[Problem]
Pull out of the data below the stretch of lines bounded by the one containing "favorite is [dummytextgenerator.com](dummytestgenerator.com)" and the one containing "documentation.", both bounds included, unchanged.

══════════════════════════════

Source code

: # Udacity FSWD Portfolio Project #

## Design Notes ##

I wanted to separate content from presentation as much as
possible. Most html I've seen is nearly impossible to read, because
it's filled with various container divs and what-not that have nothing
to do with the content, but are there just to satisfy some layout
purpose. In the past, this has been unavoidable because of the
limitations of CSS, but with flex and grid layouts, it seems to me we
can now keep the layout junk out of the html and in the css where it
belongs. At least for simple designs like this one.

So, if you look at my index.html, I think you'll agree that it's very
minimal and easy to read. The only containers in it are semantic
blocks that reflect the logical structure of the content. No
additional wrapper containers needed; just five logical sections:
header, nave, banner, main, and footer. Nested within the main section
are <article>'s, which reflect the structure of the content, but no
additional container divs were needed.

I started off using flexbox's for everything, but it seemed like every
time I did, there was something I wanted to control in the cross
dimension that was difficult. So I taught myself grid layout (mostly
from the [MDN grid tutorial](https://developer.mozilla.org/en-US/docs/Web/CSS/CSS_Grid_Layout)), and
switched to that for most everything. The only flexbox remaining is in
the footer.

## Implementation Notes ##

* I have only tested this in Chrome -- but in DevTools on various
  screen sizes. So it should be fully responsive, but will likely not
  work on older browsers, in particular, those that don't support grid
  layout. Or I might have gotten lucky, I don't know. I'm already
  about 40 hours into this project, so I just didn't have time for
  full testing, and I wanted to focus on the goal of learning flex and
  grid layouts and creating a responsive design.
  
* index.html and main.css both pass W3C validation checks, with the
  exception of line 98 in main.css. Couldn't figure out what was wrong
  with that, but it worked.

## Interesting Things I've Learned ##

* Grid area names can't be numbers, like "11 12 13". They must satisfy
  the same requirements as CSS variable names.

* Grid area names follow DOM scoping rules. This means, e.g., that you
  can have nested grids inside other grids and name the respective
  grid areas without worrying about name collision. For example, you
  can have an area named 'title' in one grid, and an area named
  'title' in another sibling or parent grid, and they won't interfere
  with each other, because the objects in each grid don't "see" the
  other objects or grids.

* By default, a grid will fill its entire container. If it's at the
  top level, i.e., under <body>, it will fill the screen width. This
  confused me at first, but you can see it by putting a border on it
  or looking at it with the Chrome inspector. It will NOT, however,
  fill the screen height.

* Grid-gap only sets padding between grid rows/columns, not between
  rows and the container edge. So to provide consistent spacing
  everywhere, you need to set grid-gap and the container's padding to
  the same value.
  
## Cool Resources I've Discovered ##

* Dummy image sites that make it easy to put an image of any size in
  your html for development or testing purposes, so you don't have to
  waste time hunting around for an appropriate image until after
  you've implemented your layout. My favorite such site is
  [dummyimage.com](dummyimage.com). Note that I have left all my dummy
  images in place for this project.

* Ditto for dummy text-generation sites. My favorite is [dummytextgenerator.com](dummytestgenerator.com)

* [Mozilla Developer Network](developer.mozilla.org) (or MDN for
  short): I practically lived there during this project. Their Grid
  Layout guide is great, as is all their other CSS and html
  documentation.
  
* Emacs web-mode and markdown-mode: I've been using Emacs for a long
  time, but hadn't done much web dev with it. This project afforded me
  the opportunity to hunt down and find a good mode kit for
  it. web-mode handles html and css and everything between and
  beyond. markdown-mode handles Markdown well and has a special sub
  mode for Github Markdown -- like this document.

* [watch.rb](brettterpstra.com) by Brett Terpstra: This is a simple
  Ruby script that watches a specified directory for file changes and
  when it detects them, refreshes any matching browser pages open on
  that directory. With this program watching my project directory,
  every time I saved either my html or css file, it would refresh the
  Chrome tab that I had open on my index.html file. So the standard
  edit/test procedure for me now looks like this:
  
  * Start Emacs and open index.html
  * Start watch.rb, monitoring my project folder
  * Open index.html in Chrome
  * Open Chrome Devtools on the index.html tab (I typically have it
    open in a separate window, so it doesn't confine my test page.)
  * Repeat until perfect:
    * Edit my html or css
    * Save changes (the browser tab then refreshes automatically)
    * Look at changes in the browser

══════════════════════════════

[Exercise solution]
* Ditto for dummy text-generation sites. My favorite is [dummytextgenerator.com](dummytestgenerator.com)

* [Mozilla Developer Network](developer.mozilla.org) (or MDN for
  short): I practically lived there during this project. Their Grid
  Layout guide is great, as is all their other CSS and html
  documentation.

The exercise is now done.